Turkey curry patties

Use up your leftover Christmas turkey in these moreish turkey curry patties. They’re perfect for the days after the big meal, or you can freeze them for later

  • Prep:1 hrs
    Cook:30 mins
    plus chilling and cooling
  • Serves 10
  • More effort

Nutrition per serving

  • kcal 652
  • fat 41g
  • saturates 21g
  • carbs 50g
  • sugars 0g
  • fibre 4g
  • protein 18g
  • salt 0.82g


  • 2 tbsp vegetable oil
  • 1 medium onion, finely chopped
  • 1 large tomato, chopped
  • 3 thyme sprigs
  • 3 garlic cloves, finely chopped
  • 1 scotch bonnet chilli, chopped (optional)
  • 2½cm piece of ginger, peeled and grated
  • 1 tsp ground turmeric
  • 2 tsp each ground coriander
  • 2 tsp ground cumin
  • ½ tsp ground cinnamon
  • ½ tsp ground allspice
  • 300g leftover roast turkey, chopped
  • 350ml turkey or chicken stock
  • 600g plain flour, plus extra for dusting
  • 4 tsp ground turmeric
  • 1 tsp mild curry powder
  • 1 tsp sugar
  • 300g cold unsalted butter, cut into cubes
  • 100g vegetable shortening, grated (or use very cold butter)
  • 2 large eggs
  • 1 tsp white wine vinegar
  • splash of milk


  1. First, make the pastry. Combine the flour, spices, sugar and 1 tsp salt. Rub in the butter and shortening with your fingers until the mixture resembles breadcrumbs. Whisk 1 egg and the vinegar together, then tip into the flour mixture. Bring together into a dough using your hands, adding 3-6 tbsp water if needed until just pliable. Knead for 3-5 mins, then cover and chill for 30 mins. Remove from the fridge 30 mins before you’re ready to use.

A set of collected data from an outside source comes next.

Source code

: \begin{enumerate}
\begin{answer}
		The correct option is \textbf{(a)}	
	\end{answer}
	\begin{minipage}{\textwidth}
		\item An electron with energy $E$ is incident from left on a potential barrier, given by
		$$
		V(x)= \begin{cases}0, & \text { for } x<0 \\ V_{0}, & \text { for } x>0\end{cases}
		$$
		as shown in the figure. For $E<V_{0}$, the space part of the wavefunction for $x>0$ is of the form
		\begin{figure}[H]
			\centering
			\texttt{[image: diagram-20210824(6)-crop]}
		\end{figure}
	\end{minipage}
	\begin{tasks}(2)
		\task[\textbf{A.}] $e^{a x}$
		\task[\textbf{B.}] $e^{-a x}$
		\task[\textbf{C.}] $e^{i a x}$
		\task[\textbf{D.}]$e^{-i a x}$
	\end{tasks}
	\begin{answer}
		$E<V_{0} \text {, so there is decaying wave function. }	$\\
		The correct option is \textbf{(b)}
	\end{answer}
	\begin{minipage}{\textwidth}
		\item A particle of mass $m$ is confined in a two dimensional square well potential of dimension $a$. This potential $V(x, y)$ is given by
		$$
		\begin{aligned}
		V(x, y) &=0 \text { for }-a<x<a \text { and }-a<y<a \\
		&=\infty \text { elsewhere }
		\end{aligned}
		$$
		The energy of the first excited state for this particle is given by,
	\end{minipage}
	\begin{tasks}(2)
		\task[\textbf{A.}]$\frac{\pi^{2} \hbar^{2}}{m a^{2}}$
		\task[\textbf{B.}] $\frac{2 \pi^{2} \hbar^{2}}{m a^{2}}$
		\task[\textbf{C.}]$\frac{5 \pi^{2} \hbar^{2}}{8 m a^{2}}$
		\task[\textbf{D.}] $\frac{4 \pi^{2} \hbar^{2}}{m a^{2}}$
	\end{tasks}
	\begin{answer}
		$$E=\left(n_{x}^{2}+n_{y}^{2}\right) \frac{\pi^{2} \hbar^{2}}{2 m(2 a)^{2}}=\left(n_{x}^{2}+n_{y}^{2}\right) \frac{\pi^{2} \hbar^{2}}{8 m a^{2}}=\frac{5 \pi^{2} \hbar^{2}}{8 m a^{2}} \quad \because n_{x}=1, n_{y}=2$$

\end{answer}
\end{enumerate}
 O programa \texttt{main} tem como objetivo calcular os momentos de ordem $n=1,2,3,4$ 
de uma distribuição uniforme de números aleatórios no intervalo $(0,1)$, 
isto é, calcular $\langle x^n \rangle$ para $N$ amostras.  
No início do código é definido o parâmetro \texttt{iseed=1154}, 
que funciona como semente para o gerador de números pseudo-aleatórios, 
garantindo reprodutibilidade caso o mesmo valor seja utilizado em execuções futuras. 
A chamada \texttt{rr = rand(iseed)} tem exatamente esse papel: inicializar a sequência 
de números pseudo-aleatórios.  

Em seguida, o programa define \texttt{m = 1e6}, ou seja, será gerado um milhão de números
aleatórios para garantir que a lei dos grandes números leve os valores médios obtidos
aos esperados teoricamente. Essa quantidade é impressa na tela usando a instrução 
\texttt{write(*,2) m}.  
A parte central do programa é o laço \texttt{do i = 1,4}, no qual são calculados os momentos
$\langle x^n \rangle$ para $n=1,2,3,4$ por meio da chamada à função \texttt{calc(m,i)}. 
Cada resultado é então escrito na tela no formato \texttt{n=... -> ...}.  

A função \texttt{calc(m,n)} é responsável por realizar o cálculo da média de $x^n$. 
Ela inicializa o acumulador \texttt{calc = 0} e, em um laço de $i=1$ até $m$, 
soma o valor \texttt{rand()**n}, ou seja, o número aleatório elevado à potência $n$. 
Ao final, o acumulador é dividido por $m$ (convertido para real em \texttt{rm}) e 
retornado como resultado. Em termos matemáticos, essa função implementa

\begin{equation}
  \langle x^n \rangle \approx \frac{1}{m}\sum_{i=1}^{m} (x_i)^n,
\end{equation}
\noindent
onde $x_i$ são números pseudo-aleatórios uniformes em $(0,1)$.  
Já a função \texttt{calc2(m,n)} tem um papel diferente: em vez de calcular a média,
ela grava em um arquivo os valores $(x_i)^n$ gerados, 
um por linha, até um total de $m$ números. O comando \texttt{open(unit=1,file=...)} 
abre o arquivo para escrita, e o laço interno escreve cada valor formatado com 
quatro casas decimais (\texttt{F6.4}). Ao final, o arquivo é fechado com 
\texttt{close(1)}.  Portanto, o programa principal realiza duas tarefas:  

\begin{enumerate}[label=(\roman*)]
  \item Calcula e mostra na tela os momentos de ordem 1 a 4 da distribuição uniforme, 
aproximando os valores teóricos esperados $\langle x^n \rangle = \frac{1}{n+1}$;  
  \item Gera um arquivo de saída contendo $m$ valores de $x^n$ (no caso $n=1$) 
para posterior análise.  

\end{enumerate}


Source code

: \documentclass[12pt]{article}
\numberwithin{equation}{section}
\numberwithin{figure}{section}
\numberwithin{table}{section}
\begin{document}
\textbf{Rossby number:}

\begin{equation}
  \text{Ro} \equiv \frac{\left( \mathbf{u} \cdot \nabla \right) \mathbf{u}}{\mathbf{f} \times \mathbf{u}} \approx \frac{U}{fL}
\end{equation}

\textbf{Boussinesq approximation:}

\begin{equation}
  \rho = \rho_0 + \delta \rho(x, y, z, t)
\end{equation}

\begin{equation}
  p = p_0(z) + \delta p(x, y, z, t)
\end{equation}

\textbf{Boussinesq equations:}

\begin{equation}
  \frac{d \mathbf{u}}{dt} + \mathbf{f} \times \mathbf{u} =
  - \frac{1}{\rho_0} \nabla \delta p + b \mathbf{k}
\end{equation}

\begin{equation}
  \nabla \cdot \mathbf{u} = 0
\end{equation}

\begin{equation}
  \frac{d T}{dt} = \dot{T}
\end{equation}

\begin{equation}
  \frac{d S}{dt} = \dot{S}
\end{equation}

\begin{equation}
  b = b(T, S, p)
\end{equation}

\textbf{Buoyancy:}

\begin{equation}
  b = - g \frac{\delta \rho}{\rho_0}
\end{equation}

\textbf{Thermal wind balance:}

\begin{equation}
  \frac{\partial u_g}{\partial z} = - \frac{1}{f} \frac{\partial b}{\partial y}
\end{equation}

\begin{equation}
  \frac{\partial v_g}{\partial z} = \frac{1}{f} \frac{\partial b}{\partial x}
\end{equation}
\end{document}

  2. Meanwhile, heat the oil in a pan and fry the onion over a medium heat for 10 mins until softened. Add the tomato, thyme, garlic, chilli, if using, and ginger. Fry for a further 3 mins. Mix all the spices with a few tablespoons of water, then add to the pan. Fry for another 5 mins until the water evaporates and the spices are fragrant.

  3. Add the turkey and fry for 5 mins. Pour in the stock, then reduce the heat and simmer for 10-15 mins until most of the liquid has reduced. Remove from the heat and leave to cool completely. Chill until ready to use. Will keep chilled for up to 24 hrs.

  4. Heat the oven to 180C/160C fan/gas 6. Roll the chilled pastry out on a floured surface or sheet of baking parchment (this helps prevent the turmeric from staining the surface) to a 4mm thickness. If it starts to crack, press small pieces of the pastry into the gaps to fill. Using a 15cm-diameter bowl as a template, cut out as many circles of pastry as you can, then re-roll the offcuts and repeat until all the pastry has been used. You should end up with about 10 circles. Transfer to a baking tray lined with baking parchment.

  5. Working with one pastry circle at a time, spoon 2 tbsp of the turkey curry filling onto one side of the circle, leaving a 2cm border. Beat the remaining egg with the milk and brush onto the border. Fold one half of the pastry over the other to form a semicircle and enclose the filling. Press the edges together, seal with a fork and prick the top all over.

  6. Bake for 20-25 mins, or until the pastry is firm. Leave to cool slightly and serve. After cooling completely, will keep in the freezer for up to three months.